2) Elle était morte sur le dos, puisque ses six pattes poilues pointaient vers le plafond de la salle de bain.
Ce qu'Asma se demandait maintenant, c'était comment la mouche était morte, et pourquoi sur le dos. 
Elle rangea sa brosse à dents qu'elle avait gardée en main depuis que son mouvement avait été avorté en apercevant la mouche sur le bord de l'évier. Elle se pencha un peu plus vers le cadavre. 
En regardant de plus près, Asma se rendit compte qu'une des pattes de l'insecte était brisée. Peut-être que cela avait un lien avec la cause du décès ; après tout, il ne fallait négliger aucune piste. Elle se mit donc à réfléchir à ce que cette patte cassée avait à voir avec cette mort. Peut-être que la mouche avait heurté un obstacle quelconque qui lui avait brisé un membre, et qu'après avoir effectué un rude atterrissage, elle avait succombé à la blessure. Mais dans ce cas-là, pourquoi sur le dos ? 
Non... Ça ne collait pas.
Peut-être qu'elle était passée par le velux entrouvert de la salle de bain, qu'elle était tombée nez à nez avec son frère Achille et que celui-ci avait, sans aucune pitié, tenté de l'écraser. Mais il avait manqué son coup et n'avait fait que briser une patte arrière ; la mouche, sentant sa vie toucher à sa fin, s'était étendue sur le dos pour voir une dernière fois le ciel par le velux qu'il avait eu le malheur de franchir. 

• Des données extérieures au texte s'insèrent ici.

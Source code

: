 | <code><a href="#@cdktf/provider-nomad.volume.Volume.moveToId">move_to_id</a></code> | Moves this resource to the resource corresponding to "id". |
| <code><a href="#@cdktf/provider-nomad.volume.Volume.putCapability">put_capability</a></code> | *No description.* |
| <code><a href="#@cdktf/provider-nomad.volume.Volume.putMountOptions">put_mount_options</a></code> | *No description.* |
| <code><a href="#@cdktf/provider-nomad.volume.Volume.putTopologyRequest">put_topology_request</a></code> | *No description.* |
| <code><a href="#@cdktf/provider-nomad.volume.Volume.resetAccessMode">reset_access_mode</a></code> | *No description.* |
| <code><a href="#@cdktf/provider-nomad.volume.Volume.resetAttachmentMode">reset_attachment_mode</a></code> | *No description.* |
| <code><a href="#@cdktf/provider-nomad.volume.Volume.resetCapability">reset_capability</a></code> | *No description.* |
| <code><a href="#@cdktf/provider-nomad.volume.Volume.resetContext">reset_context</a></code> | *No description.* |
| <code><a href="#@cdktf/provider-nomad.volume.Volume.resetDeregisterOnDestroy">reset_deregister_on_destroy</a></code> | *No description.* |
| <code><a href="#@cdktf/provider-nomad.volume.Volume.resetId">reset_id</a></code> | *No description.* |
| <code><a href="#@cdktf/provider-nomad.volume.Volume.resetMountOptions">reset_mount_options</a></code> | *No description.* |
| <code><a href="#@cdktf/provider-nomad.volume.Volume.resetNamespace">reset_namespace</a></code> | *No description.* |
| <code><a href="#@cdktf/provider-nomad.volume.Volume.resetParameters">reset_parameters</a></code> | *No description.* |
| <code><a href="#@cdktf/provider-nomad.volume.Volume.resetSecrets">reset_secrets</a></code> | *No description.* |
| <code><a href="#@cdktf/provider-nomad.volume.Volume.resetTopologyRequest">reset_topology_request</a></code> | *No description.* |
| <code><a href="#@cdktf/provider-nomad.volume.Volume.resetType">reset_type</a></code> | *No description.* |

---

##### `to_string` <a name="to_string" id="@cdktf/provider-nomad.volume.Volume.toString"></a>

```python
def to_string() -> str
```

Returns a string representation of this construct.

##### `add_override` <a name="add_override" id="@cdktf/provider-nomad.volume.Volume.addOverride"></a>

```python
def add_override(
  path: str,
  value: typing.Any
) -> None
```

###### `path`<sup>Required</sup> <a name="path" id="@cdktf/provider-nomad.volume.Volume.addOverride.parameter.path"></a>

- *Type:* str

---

Non... ce n'était toujours pas ça. 
Pour voir le ciel, l'insecte n'aurait pas eu besoin de se mettre sur le dos, puisque, étant une mouche avec des yeux aux 140 facettes, il voyait à 360 degrés autour de lui. 
Asma se repencha vers la mouche. Elle se demanda depuis combien de temps elle était là à sécher sur le bord de l'évier. Peut-être quelques jours, quelques heures ou seulement quelques secondes... Du bout de l'ongle, elle titilla la morte. Elle était raide et sèche. Pas quelques secondes donc ; plutôt quelques jours. Cela ne l'avançait guère. Mais au moins, sa mère n'était pas dans le coup, puisqu'elle était partie faire un stage de poterie depuis une semaine. Bon, alors peut-être qu'elle avait sous les yeux une autre des nombreuses victimes de Croquette. Croquette était un chasseur né malgré sa condition de poisson. 
Après quelques secondes de réflexion, elle décida d'écarter cette hypothèse. Elle avait du mal à concevoir que Croquette ait réussi à monter les escaliers et à placer le corps de sa victime sur le bord de l'évier... Il était plutôt de petite taille et n'était pas très agile avec ses nageoires.
Asma avait la tête qui bouillonnait de pensées et elle eut soudain des vertiges. Elle s'allongea dans la baignoire. Elle aimait beaucoup cette baignoire où elle venait se réfugier quand elle voulait réfléchir ou qu'elle avait trop chaud. Elle resta étendue sur le dos, les jambes pliées à cause du manque de longueur, le regard fixé au plafond pendant quelques minutes. Quand ses idées redevinrent claires, elle sortit de la baignoire et recula de quelques pas pour avoir une vision d'ensemble de la scène. Elle avait entendu dire que prendre du recul aidait à résoudre les enquêtes. Du moins dans les séries policières. Asma fut un peu déçue quand rien d'apparent ne lui sauta aux yeux. À part un chewing-gum que son frère avait collé sur le radiateur pour « se rebeller », comme il le disait, il n'y avait rien de notable. Elle laissa échapper un petit sifflement de frustration. Décidément, cette énigme était plus ardue qu'elle en avait l'air. 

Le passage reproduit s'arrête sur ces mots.